But private companies don’t have to jump through the same legal hoops. In fact, private companies are viewed in much the same ways as private citizens, and there are few if any legal impediments preventing them from monitoring each other.

Companies need to monitor their employees for all kinds of reasons which we’ll discuss below. But suffice to say that monitoring has become big business and an essential part of how firms operate. We’re not just talking monitoring of emails or voice conversations either, but also GPS monitoring of company fleets and purchase tracking using fleet gas cards.

What Are The Pros Of Employee Monitoring?

When it comes to monitoring, many companies do it. But why? What are the advantages?

Lower Administrative Overheads

Administration is something of the bane of most companies, eating up large amounts of time and providing little value in return. But the burden of admin could be about to decrease substantially with the widespread adoption of employee monitoring.

One of the byproducts of employee monitoring is that you can easily see when they’re productive and when they’re not. You can also see things like where they’re working and which currencies they use.

Why is this important? It’s important because you can use that information and feed it into software which then calculates how much someone should be paid automatically, without having to do it all by hand. You can use software to determine how much a person should get paid and in what currency, cutting down dramatically on the amount of background admin work and payroll.

Improved Delegation

Without constant feedback, it can be difficult to tell to whom you should delegate. But with monitoring, you can gather all the information you need to make the best decisions. When you delegate to the right person, you improve team morale and boost the productivity of your team, enabling you to focus on the bigger picture.

Monitoring is a great way to build up a profile of each team member. Once you have data on their performance, you can use this to pick employees with the right strengths to perform the task that you want doing. You can also avoid employees with weaknesses that you don’t want.

Better Transparency

Sometimes things can go wrong in the office or at your place of work. In the most severe cases, money can go missing, and a team member could be held under suspicion of theft.

One of the great things about monitoring is that it can be used to clear the names of people in your organization under suspicion. Clear monitoring helps to prove people’s innocence, or provide the evidence needed to expel them from the firm.

Security isn’t the only realm in which better transparency helps. It’s also invaluable in situations where you have a team that you manage remotely. Remote groups can fragment over time, and workflows can become confused. One person can be working on one stage of a project without realizing that a critical component has not yet been put in place.

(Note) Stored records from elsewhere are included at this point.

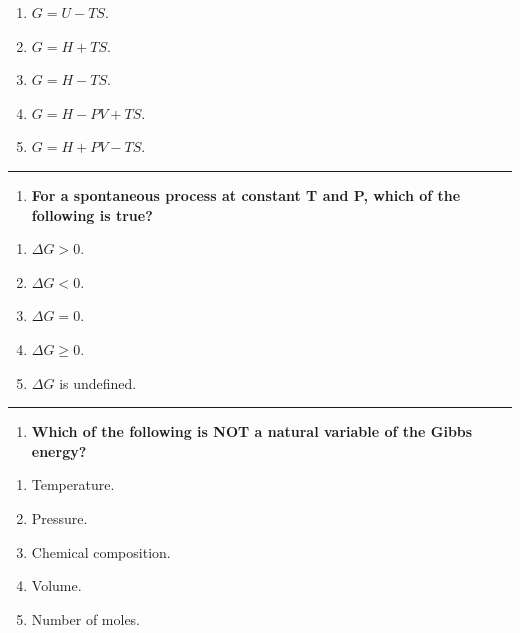 \documentclass[
  9pt,
]{extbook}
\providecommand{\tightlist}{%
  \setlength{\itemsep}{0pt}\setlength{\parskip}{0pt}}
\theoremstyle{definition}
\theoremstyle{definition}
\theoremstyle{definition}
\theoremstyle{definition}
\theoremstyle{remark}
\begin{document}
\begin{enumerate}
\def\labelenumi{\alph{enumi}.}
\tightlist
\item
  \(G = U - TS\).
\item
  \(G = H + TS\).
\item
  \(G = H - TS\).
\item
  \(G = H - PV + TS\).
\item
  \(G = H + PV - TS\).
\end{enumerate}

\begin{center}\rule{0.5\linewidth}{0.5pt}\end{center}

\begin{enumerate}
\def\labelenumi{\arabic{enumi}.}
\setcounter{enumi}{1}
\tightlist
\item
  \textbf{For a spontaneous process at constant T and P, which of the following is true?}
\end{enumerate}

\begin{enumerate}
\def\labelenumi{\alph{enumi}.}
\tightlist
\item
  \(\Delta G > 0\).
\item
  \(\Delta G < 0\).
\item
  \(\Delta G = 0\).
\item
  \(\Delta G \geq 0\).
\item
  \(\Delta G\) is undefined.
\end{enumerate}

\begin{center}\rule{0.5\linewidth}{0.5pt}\end{center}

\begin{enumerate}
\def\labelenumi{\arabic{enumi}.}
\setcounter{enumi}{2}
\tightlist
\item
  \textbf{Which of the following is NOT a natural variable of the Gibbs energy?}
\end{enumerate}

\begin{enumerate}
\def\labelenumi{\alph{enumi}.}
\tightlist
\item
  Temperature.
\item
  Pressure.
\item
  Chemical composition.
\item
  Volume.
\item
  Number of moles.
\end{enumerate}
\end{document}
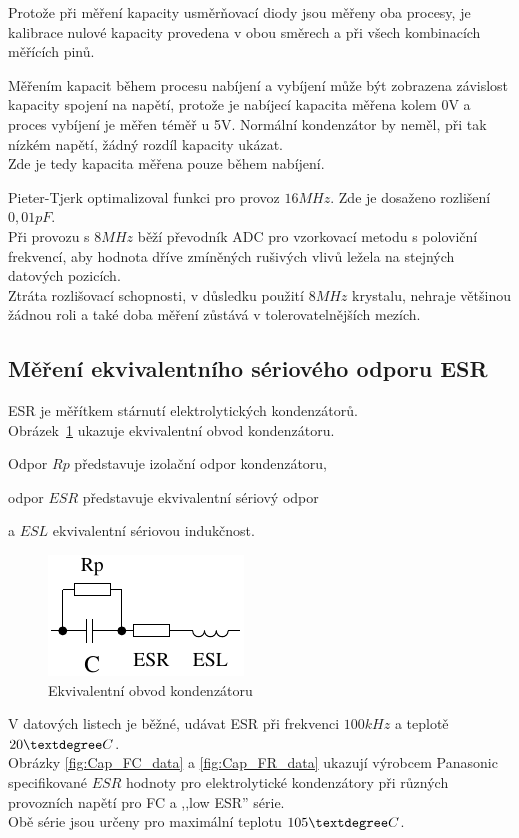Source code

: Protože při měření kapacity usměrňovací diody jsou měřeny oba procesy,
je kalibrace nulové kapacity provedena v obou směrech a při všech kombinacích měřících pinů.

Měřením kapacit během procesu nabíjení a vybíjení může být zobrazena závislost kapacity spojení na napětí, protože je nabíjecí kapacita měřena kolem 0V a proces vybíjení je měřen téměř u 5V.
Normální kondenzátor by neměl, při tak nízkém napětí, žádný rozdíl kapacity ukázat.\\ Zde je tedy kapacita měřena pouze během nabíjení.

Pieter-Tjerk optimalizoval funkci pro provoz \(16MHz\). Zde je dosaženo rozlišení \(0,01pF\).\\
Při provozu s \(8MHz\) běží převodník ADC pro vzorkovací metodu s poloviční frekvencí, aby hodnota
dříve zmíněných rušivých vlivů ležela na stejných datových pozicích.\\
Ztráta rozlišovací schopnosti, v důsledku použití \(8MHz\) krystalu, nehraje většinou žádnou roli
a také doba měření zůstává v tolerovatelnějších mezích.

\subsection{Měření ekvivalentního sériového odporu ESR}

ESR \cite{ESR}  je měřítkem stárnutí elektrolytických kondenzátorů.\\

Obrázek~\ref{fig:Cap_equiv} ukazuje ekvivalentní obvod kondenzátoru.

Odpor \(Rp\) představuje izolační odpor kondenzátoru,

odpor \(ESR\) představuje ekvivalentní sériový odpor

a \(ESL\) ekvivalentní sériovou indukčnost.

\begin{figure}[H]
  \centering
    \includegraphics[]{../FIG/Cap_equiv.pdf}
  \caption{Ekvivalentní obvod kondenzátoru}
  \label{fig:Cap_equiv}
\end{figure}

V datových listech je běžné, udávat ESR při frekvenci \(100kHz\) a teplotě \(20\textdegree C\).\\
Obrázky \ref{fig:Cap_FC_data} a \ref{fig:Cap_FR_data} ukazují výrobcem Panasonic
specifikované  \(ESR\) hodnoty pro elektrolytické kondenzátory při různých provozních napětí pro FC 
a ,,low ESR'' série. \\
Obě série jsou určeny pro maximální teplotu \(105\textdegree C\).

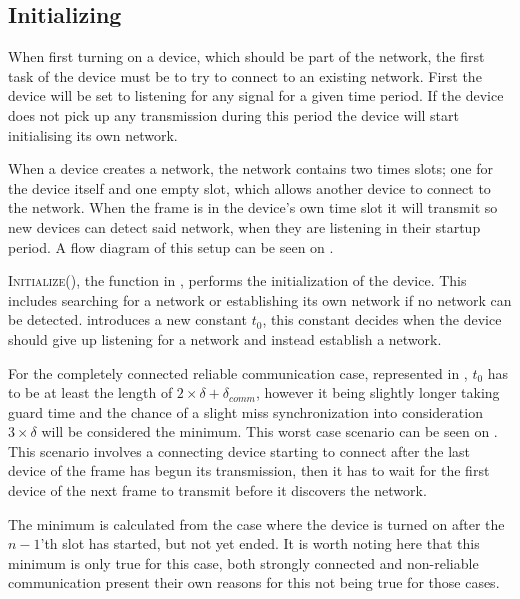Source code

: \subsection{Initializing} %
\label{sub:setupCCRC} 
When first turning on a device, which should be part of the network, the first task of the device must be to try to connect to an existing network.
First the device will be set to listening for any signal for a given time period. 
If the device does not pick up any transmission during this period the device will start initialising its own network.

When a device creates a network, the network contains two times slots; one for the device itself and one empty slot, which allows another device to connect to the network.
When the frame is in the device's own time slot it will transmit so new devices can detect said network, when they are listening in their startup period.  
A flow diagram of this setup can be seen on .

 
\noindent
\textsc{Initialize()}, the function in , performs the initialization of the device.
This includes searching for a network or establishing its own network if no network can be detected.
 introduces a new constant $t_0$, this constant decides when the device should give up listening for a network and instead establish a network.

For the completely connected reliable communication case, represented in , $t_0$ has to be at least the length of $2 \times \delta + \delta_{comm}$, however it being slightly longer taking guard time and the chance of a slight miss synchronization into consideration $3 \times \delta$ will be considered the minimum. 
This worst case scenario can be seen on .
This scenario involves a connecting device starting to connect after the last device of the frame has begun its transmission, then it has to wait for the first device of the next frame to transmit before it discovers the network. 


\noindent%
The minimum is calculated from the case where the device is turned on after the $n-1$'th slot has started, but not yet ended.
It is worth noting here that this minimum is only true for this case, both strongly connected and non-reliable communication present their own reasons for this not being true for those cases.

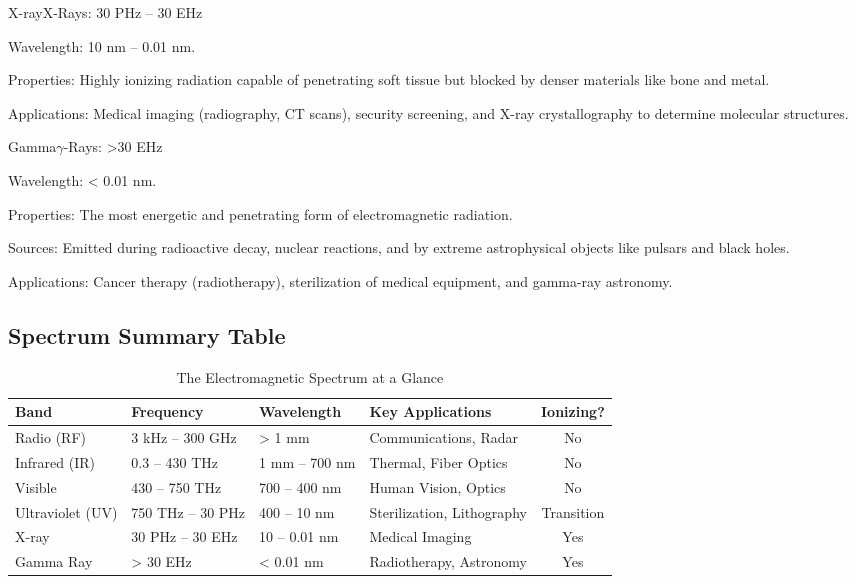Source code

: \begin{spectrumband}{X-ray}{X-Rays: 30 PHz -- 30 EHz}
    \item[Wavelength:] 10 nm -- 0.01 nm.
    \item[Properties:] Highly ionizing radiation capable of penetrating soft tissue but blocked by denser materials like bone and metal.
    \item[Applications:] Medical imaging (radiography, CT scans), security screening, and X-ray crystallography to determine molecular structures.
\end{spectrumband}

\begin{spectrumband}{Gamma}{$\gamma$-Rays: >30 EHz}
    \item[Wavelength:] < 0.01 nm.
    \item[Properties:] The most energetic and penetrating form of electromagnetic radiation.
    \item[Sources:] Emitted during radioactive decay, nuclear reactions, and by extreme astrophysical objects like pulsars and black holes.
    \item[Applications:] Cancer therapy (radiotherapy), sterilization of medical equipment, and gamma-ray astronomy.
\end{spectrumband}

\subsection{Spectrum Summary Table}
\begin{table}[H]
    \centering
    \caption{The Electromagnetic Spectrum at a Glance}
    \label{tab:spectrum-summary}
    \begin{tabularx}{\textwidth}{@{}llXXc@{}}
        \toprule
        \tableheaderfont Band & \tableheaderfont Frequency & \tableheaderfont Wavelength & \tableheaderfont Key Applications & \tableheaderfont Ionizing? \\
        \midrule
        Radio (RF) & 3 kHz -- 300 GHz & > 1 mm & Communications, Radar & No \\
        Infrared (IR) & 0.3 -- 430 THz & 1 mm -- 700 nm & Thermal, Fiber Optics & No \\
        Visible & 430 -- 750 THz & 700 -- 400 nm & Human Vision, Optics & No \\
        Ultraviolet (UV) & 750 THz -- 30 PHz & 400 -- 10 nm & Sterilization, Lithography & Transition \\
        X-ray & 30 PHz -- 30 EHz & 10 -- 0.01 nm & Medical Imaging & Yes \\
        Gamma Ray & > 30 EHz & < 0.01 nm & Radiotherapy, Astronomy & Yes \\
        \bottomrule
    \end{tabularx}
\end{table}

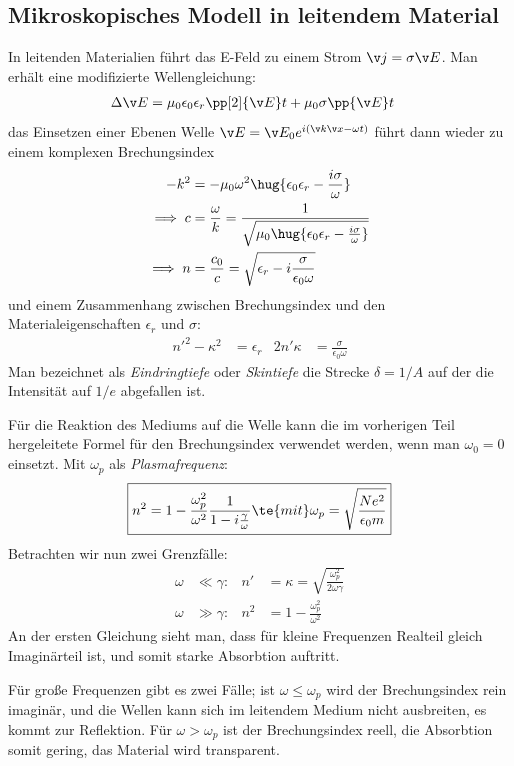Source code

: \documentclass[twocolumn, unnumberedsubsub]{summery_5.0} %
\begin{document}
\subsection{Mikroskopisches Modell in leitendem Material}
In leitenden Materialien führt das E-Feld zu einem Strom $\v j = \sigma \v E$. Man erhält eine modifizierte Wellengleichung:
\begin{align*}
    \Delta \v E &= \mu_0\epsilon_0 \epsilon_r  \pp [2]{\v E}t + \mu_0 \sigma  \pp{\v E}t 
\end{align*}
das Einsetzen einer Ebenen Welle $\v E= \v E_0 e^{i(\v k\v x - \omega t)}$ 
führt dann wieder zu einem komplexen Brechungsindex
\begin{align*}
    -k^2 &= -\mu_0 \omega^2 \hug{\epsilon_0 \epsilon_r  - \frac{i \sigma}{\omega}}\\
    \implies c &= \frac\omega k = \frac{1}{\sqrt{\mu_0\hug{\epsilon_0 \epsilon_r - \frac{i\sigma}\omega}}}\\
    \implies n &= \frac{c_0}c=  \sqrt{\epsilon_r-i \frac{\sigma}{\epsilon_0\omega}}
\end{align*}
und einem Zusammenhang zwischen Brechungsindex und den Materialeigenschaften $\epsilon_r$ und $\sigma$:
\begin{align*}
    n'^2 - \kappa^2 &= \epsilon_r &
    2n'\kappa &=\frac\sigma{\epsilon_0 \omega}
\end{align*}
Man bezeichnet als \emph{Eindringtiefe} oder \emph{Skintiefe} die Strecke $\delta = 1/A $ auf der die Intensität auf $1/e$ abgefallen ist.

Für die Reaktion des Mediums auf die Welle kann die im vorherigen Teil hergeleitete Formel für den Brechungsindex verwendet werden, wenn man $\omega_0=0$ einsetzt. Mit $\omega_p$ als \emph{Plasmafrequenz}:
\begin{align*}
    \boxed{n^2 = 1- \frac{\omega_p^2}{\omega^2} \frac1{1-i\frac\gamma\omega} \te{ mit }\omega_p = \sqrt{\frac{Ne^2}{\epsilon_0 m }} }
\end{align*}
Betrachten wir nun zwei Grenzfälle:
\begin{align*}
    \omega &\ll \gamma: &  n'&=\kappa=\sqrt{\frac{\omega_p^2}{2\omega \gamma}}\\
    \omega &\gg \gamma : & n^2 &= 1- \frac{\omega_p^2}{\omega^2} 
\end{align*}
An der ersten Gleichung sieht man, dass für kleine Frequenzen Realteil gleich Imaginärteil ist, und somit starke Absorbtion auftritt.

Für große Frequenzen gibt es zwei Fälle; ist $\omega\le \omega_p$ wird der Brechungsindex rein imaginär, und die Wellen kann sich im leitendem Medium nicht ausbreiten, es kommt zur Reflektion. Für $\omega>\omega_p$ ist der Brechungsindex reell, die Absorbtion somit gering, das Material wird transparent.
\end{document}
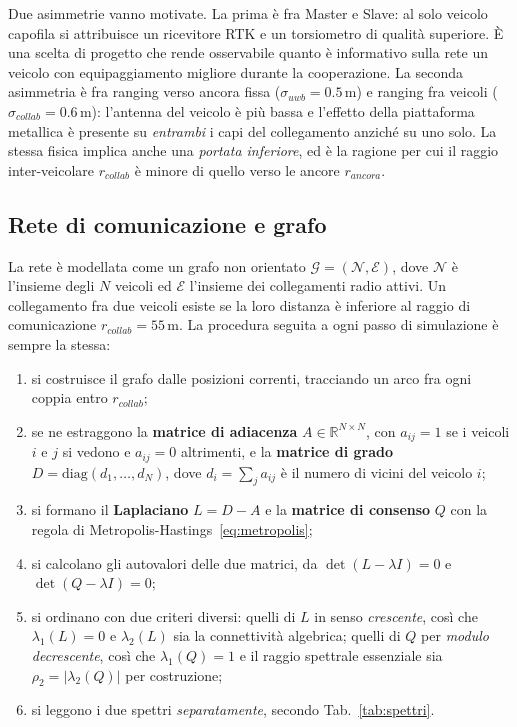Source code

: \documentclass[conference,9pt]{IEEEtran}
\begin{document}
Due asimmetrie vanno motivate. La prima \`e fra Master e Slave: al solo
veicolo capofila si attribuisce un ricevitore RTK e un torsiometro di qualit\`a
superiore. \`E una scelta di progetto che rende osservabile quanto \`e
informativo sulla rete un veicolo con equipaggiamento migliore durante la
cooperazione. La seconda asimmetria \`e fra ranging verso ancora fissa
($\sigma_{uwb} = 0.5$\,m) e ranging fra veicoli ($\sigma_{collab} = 0.6$\,m): l'antenna del
veicolo \`e pi\`u bassa e l'effetto della piattaforma metallica \`e presente su
\emph{entrambi} i capi del collegamento anzich\'e su uno solo. La stessa fisica
implica anche una \emph{portata inferiore}, ed \`e la ragione per cui il raggio
inter-veicolare $r_{collab}$ \`e minore di quello verso le ancore $r_{ancora}$.

\subsection{Rete di comunicazione e grafo}
\label{sub:grafo}

La rete \`e modellata come un grafo non orientato
$\mathcal{G} = (\mathcal{N}, \mathcal{E})$, dove $\mathcal{N}$ \`e l'insieme
degli $N$ veicoli ed $\mathcal{E}$ l'insieme dei collegamenti radio attivi.
Un collegamento fra due veicoli esiste se la loro distanza \`e inferiore al
raggio di comunicazione $r_{collab} = 55$\,m. La procedura seguita a ogni passo
di simulazione \`e sempre la stessa:

\begin{enumerate}
\item si costruisce il grafo dalle posizioni correnti, tracciando un arco fra
      ogni coppia entro $r_{collab}$;
\item se ne estraggono la \textbf{matrice di adiacenza}
      $A \in \mathbb{R}^{N\times N}$, con $a_{ij}=1$ se i veicoli $i$ e $j$ si
      vedono e $a_{ij}=0$ altrimenti, e la \textbf{matrice di grado}
      $D = \mathrm{diag}(d_1,\dots,d_N)$, dove $d_i = \sum_j a_{ij}$ \`e il
      numero di vicini del veicolo $i$;
\item si formano il \textbf{Laplaciano} $L = D - A$ e la \textbf{matrice di
      consenso} $Q$ con la regola di Metropolis-Hastings~\eqref{eq:metropolis};
\item si calcolano gli autovalori delle due matrici, da $\det(L - \lambda I)=0$
      e $\det(Q - \lambda I)=0$;
\item si ordinano con due criteri diversi: quelli di $L$ in senso
      \emph{crescente}, cos\`i che $\lambda_1(L) = 0$ e $\lambda_2(L)$ sia la
      connettivit\`a algebrica; quelli di $Q$ per \emph{modulo decrescente},
      cos\`i che $\lambda_1(Q) = 1$ e il raggio spettrale essenziale sia
      $\rho_2 = |\lambda_2(Q)|$ per costruzione;
\item si leggono i due spettri \emph{separatamente}, secondo
      Tab.~\ref{tab:spettri}.
\end{enumerate}
\end{document}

Monitoring, however, helps to build granular transparency. Everybody can see what other people are doing and then coordinate their efforts more effectively. The person working on an advanced stage of the project can step back and make sure that the other pieces are in place before continuing.

Better Security

Employee monitoring has already proven extremely helpful in reducing incidents of sexual harassment in the workplace. Monitoring can pinpoint where bullying is taking place and provide evidence to suspend or fire the offending employees.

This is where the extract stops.